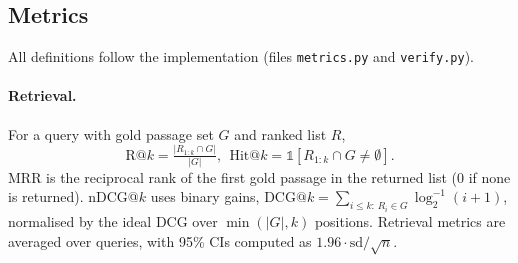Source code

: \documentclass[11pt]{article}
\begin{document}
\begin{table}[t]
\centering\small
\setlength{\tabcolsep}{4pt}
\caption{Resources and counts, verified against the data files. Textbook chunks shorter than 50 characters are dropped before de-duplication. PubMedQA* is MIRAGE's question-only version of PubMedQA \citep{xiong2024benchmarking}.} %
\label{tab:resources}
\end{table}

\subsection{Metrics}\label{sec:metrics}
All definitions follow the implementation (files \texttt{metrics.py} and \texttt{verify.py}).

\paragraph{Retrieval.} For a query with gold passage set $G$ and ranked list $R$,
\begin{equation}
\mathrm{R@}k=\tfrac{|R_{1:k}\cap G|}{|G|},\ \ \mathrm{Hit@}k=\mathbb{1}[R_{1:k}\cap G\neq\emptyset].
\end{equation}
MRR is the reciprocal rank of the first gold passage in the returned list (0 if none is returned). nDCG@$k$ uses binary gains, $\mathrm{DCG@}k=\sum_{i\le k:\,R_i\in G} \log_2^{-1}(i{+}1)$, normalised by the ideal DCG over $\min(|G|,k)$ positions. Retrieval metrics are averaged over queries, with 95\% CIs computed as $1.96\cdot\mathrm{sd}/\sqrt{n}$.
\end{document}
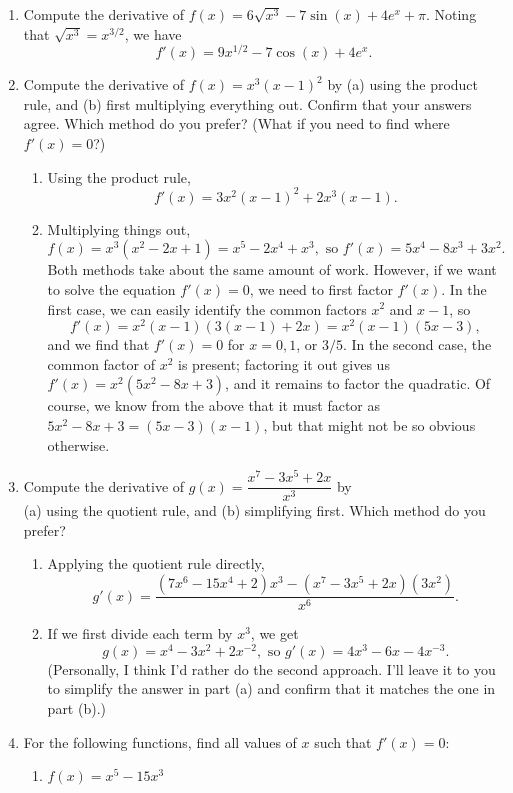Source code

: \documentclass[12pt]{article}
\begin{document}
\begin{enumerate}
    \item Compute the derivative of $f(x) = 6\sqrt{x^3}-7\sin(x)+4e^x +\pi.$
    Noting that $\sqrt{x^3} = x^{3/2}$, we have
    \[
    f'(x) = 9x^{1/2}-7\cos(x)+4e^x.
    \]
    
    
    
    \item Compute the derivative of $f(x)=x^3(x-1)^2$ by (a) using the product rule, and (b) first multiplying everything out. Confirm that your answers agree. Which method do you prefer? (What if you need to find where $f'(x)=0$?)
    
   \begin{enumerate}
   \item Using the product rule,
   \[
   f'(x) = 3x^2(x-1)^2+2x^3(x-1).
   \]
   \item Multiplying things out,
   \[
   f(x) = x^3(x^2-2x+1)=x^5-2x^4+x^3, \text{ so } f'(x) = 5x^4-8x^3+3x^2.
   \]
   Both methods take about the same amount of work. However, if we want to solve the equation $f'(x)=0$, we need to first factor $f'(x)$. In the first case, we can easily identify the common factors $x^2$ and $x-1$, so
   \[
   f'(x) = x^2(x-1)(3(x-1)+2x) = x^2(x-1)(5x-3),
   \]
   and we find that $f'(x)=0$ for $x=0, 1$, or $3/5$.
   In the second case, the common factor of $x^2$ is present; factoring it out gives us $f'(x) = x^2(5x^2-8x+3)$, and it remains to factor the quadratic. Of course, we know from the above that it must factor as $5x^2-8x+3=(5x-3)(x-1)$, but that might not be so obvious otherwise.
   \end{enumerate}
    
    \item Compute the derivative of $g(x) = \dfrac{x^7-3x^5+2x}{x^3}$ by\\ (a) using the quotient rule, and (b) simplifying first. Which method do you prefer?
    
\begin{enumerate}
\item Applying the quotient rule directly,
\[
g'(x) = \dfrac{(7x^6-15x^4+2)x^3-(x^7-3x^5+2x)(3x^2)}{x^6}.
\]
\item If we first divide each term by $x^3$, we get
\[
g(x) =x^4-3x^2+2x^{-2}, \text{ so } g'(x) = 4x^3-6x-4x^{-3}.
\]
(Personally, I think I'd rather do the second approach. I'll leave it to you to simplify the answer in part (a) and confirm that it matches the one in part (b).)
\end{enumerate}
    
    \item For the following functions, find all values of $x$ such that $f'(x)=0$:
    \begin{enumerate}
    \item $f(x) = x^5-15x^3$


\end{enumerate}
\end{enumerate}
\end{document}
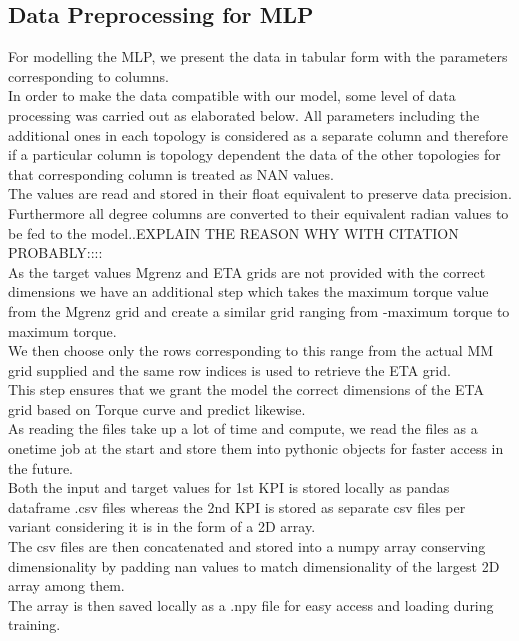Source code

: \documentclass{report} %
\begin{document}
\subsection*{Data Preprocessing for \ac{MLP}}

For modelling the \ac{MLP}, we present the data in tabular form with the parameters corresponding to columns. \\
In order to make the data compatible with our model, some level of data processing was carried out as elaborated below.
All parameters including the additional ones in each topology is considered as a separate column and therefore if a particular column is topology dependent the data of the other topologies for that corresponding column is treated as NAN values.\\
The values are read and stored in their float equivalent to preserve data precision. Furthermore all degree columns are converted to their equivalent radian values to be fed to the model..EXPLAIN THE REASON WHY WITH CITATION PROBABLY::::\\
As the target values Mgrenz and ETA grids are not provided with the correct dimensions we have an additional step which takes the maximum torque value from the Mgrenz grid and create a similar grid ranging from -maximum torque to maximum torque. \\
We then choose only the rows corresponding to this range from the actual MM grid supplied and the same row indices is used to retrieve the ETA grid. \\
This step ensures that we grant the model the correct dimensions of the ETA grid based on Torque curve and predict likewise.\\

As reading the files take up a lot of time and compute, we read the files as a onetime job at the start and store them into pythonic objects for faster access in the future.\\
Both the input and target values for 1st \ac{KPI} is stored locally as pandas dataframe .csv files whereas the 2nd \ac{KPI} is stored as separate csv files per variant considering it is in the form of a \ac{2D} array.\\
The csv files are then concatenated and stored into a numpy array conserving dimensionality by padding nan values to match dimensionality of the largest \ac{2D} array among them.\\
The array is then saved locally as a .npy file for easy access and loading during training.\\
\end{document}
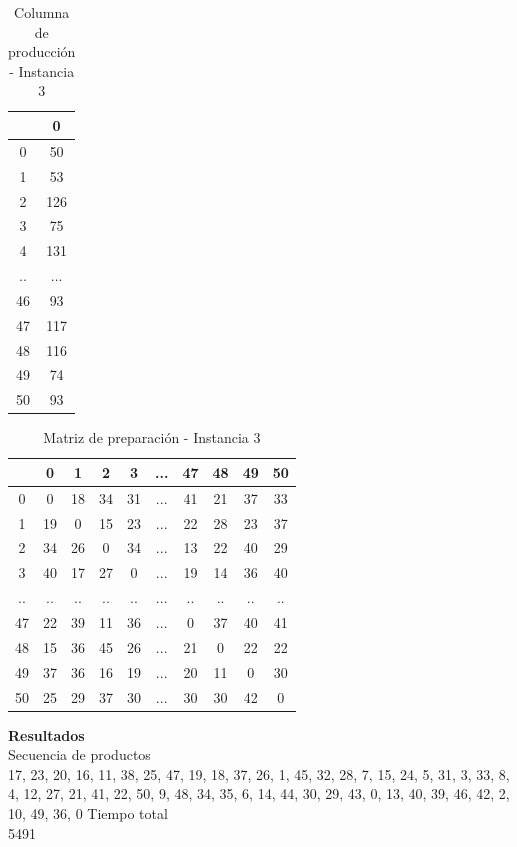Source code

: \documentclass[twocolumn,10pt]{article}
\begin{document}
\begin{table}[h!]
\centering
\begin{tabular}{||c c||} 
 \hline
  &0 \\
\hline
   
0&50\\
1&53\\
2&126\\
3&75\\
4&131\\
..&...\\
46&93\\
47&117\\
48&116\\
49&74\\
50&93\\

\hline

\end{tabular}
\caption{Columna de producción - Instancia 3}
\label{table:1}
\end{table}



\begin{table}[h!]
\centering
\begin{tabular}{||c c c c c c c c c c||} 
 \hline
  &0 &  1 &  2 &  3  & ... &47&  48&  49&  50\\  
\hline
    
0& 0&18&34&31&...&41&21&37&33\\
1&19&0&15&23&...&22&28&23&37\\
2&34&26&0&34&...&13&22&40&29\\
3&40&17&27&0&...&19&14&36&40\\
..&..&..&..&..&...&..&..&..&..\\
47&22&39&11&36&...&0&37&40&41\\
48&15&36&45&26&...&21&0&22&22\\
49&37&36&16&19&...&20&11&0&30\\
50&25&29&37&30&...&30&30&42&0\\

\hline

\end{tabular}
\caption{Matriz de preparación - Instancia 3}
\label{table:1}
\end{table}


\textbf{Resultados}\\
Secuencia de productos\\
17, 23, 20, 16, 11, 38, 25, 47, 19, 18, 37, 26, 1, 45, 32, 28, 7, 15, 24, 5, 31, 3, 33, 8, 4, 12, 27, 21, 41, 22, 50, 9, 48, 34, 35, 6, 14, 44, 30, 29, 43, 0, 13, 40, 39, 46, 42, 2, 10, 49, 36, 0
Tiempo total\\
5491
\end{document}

● ● ● ●

• _TRY IT_: Gather and copy every line of the data in which the string "item" is found.

• _FINAL ANSWER_:
    \item Compute the derivative of $f(x) = 6\sqrt{x^3}-7\sin(x)+4e^x +\pi.$
    \item Compute the derivative of $f(x)=x^3(x-1)^2$ by (a) using the product rule, and (b) first multiplying everything out. Confirm that your answers agree. Which method do you prefer? (What if you need to find where $f'(x)=0$?)
   \item Using the product rule,
   \item Multiplying things out,
    \item Compute the derivative of $g(x) = \dfrac{x^7-3x^5+2x}{x^3}$ by\\ (a) using the quotient rule, and (b) simplifying first. Which method do you prefer?
\item Applying the quotient rule directly,
\item If we first divide each term by $x^3$, we get
    \item For the following functions, find all values of $x$ such that $f'(x)=0$:
    \item $f(x) = x^5-15x^3$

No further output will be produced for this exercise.